A recent ruling by a federal judge stands as a cautionary tale for lawyers to keep their briefs brief—or at least within the court's page limit.

Arguing in a case involving a trucking company wreck, a defense lawyer raised several issues supporting his contention that the trucking company's insurer should not be a defendant in the case, or that its role should be the subject of a separate trial if the plaintiff wins in court.

In fact, according to a federal judge's ruling, he pleaded his case at such length it exceeded the court's 25-page limit for such filings.
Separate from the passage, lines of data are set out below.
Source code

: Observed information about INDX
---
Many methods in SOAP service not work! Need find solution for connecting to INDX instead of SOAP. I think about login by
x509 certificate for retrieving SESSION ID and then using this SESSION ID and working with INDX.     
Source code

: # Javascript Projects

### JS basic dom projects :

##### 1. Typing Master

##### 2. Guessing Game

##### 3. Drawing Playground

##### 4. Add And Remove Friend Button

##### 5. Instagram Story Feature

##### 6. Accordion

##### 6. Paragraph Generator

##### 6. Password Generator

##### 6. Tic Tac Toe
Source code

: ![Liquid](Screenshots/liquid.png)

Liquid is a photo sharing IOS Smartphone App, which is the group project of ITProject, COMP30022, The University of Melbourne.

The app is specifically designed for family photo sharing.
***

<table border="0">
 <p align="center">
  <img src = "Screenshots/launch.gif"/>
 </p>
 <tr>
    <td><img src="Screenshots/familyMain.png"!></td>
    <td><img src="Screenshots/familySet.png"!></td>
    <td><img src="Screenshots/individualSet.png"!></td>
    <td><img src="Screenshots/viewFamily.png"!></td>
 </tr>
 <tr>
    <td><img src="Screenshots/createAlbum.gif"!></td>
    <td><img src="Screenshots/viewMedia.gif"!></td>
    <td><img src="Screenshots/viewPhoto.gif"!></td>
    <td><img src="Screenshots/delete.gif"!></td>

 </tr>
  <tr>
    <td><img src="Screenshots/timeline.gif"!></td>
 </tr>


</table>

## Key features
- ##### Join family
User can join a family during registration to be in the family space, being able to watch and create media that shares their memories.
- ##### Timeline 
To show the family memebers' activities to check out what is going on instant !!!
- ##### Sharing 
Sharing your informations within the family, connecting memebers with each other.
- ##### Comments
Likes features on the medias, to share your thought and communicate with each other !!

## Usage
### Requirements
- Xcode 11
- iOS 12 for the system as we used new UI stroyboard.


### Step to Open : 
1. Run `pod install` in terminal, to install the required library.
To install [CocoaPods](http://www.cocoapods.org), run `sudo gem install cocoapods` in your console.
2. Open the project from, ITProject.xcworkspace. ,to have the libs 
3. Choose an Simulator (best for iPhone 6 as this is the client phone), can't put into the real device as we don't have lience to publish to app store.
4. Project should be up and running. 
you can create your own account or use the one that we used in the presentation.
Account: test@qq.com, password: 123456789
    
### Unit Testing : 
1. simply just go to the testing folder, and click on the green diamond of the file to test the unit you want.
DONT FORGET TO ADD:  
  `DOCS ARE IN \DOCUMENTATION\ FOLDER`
Because he had not approved the additional pages, Judge Michael Brown of the U.S. District Court for the Northern District of Georgia said he would disregard anything beyond that limit, including arguments as to the truck driver's scope and duties with the company and whether Grange Indemnity Insurance should remain a party to the suit.

"This is not a mere technicality," wrote Brown in his Nov. 19 ruling, "especially considering that [the] plaintiff managed to address the entirety of the defendants' excessive briefing within the prescribed page limit."

"As a matter of fairness, the court will not consider anything beyond the required page limit," wrote Brown, essentially lopping off the last seven pages of the 32-page brief. 

He then denied the motion. 

The attorney for Grange, William "Bo" Gray of Duluth, said he was "not happy" with himself for overlooking the court rule. 

"Technically, to some extent, it short-circuited the procedural question defendants raised about what the trial should look like," said Gray via email. "But at the end of the day, we were headed to a jury trial on the merits no matter what, and any concerns about the court's substantive rulings of course will be ripe upon the entry of a final judgment.

Plaintiffs attorney Kevin Leipow said he didn't think Brown's exercise in judicial editing substantially impacted either side's case.

"I felt that the arguments that the Court chose not to consider were substantively reached by the court's analysis of the defendants' main arguments, and any analysis of the excluded arguments would strongly support denial of defendants' motion, " said Leipow, also via email.

"That being said," he added, "those of us that practice in federal courts know that federal judges are strict and often absolute about the rules and procedures that the parties are to follow, and Judge Brown used this opportunity to remind us that there are consequences to not following those rules and procedures." 

The case began with a 2014 accident on Interstate 75 in North Georgia when the plaintiff, Guy Mitchell, slowed his van after a pickup truck in front of him spilled part of the load it was carrying into the roadway.

A bobtail tractor driven by Milo Daley wasn't able to stop in time and hit Mitchell's vehicle.

Mitchell's filings said he was injured, while defense filings said neither man suffered any injury. 

Mitchell sued Daley, his employer Dixie Transport and Grange in Georgia's Northern District in 2016.

In February, Gray filed a motion and supporting brief asking the court to dismiss Grange as a co-defendant or to "conduct the tort trial against Daley and Dixie separate from its determination as a matter of law of Grange's contractual liability."

The brief raised several arguments supporting the position Georgia's direct action statutes—which allows a motor carrier's insurer to be named along with a defendant in a tort suit—does not apply in this case, because Dixie is an interstate carrier and that "the joinder of their liability insurer in this tort action is contrary to law and would be unduly prejudicial."

"In the alternative, the Defendants plead undue prejudice and move that a trial on the issue of Grange's contractual liability be separated from the trial of Defendant Daley and Defendant Dixie on their tort liability," it said. 

Mitchell's response—exactly 25 pages long—"notes that defendants' arguments regarding Daley's course and scope of employment with Dixie and argument for defendants' Motion for Separate Trials are outside of the 25 page limitation articulated" by Northern District rules and Brown's standing order, "and would be properly barred from consideration by the court."

Brown agreed, writing that he would not consider anything in the excess pages.

"This includes Defendants' arguments regarding Daley's course and scope of employment with Dixie and whether a plaintiff can join both an insurer and the driver within the same action. The Court disregards these points of argument," he wrote.

The case is scheduled to go to trial on Jan. 27.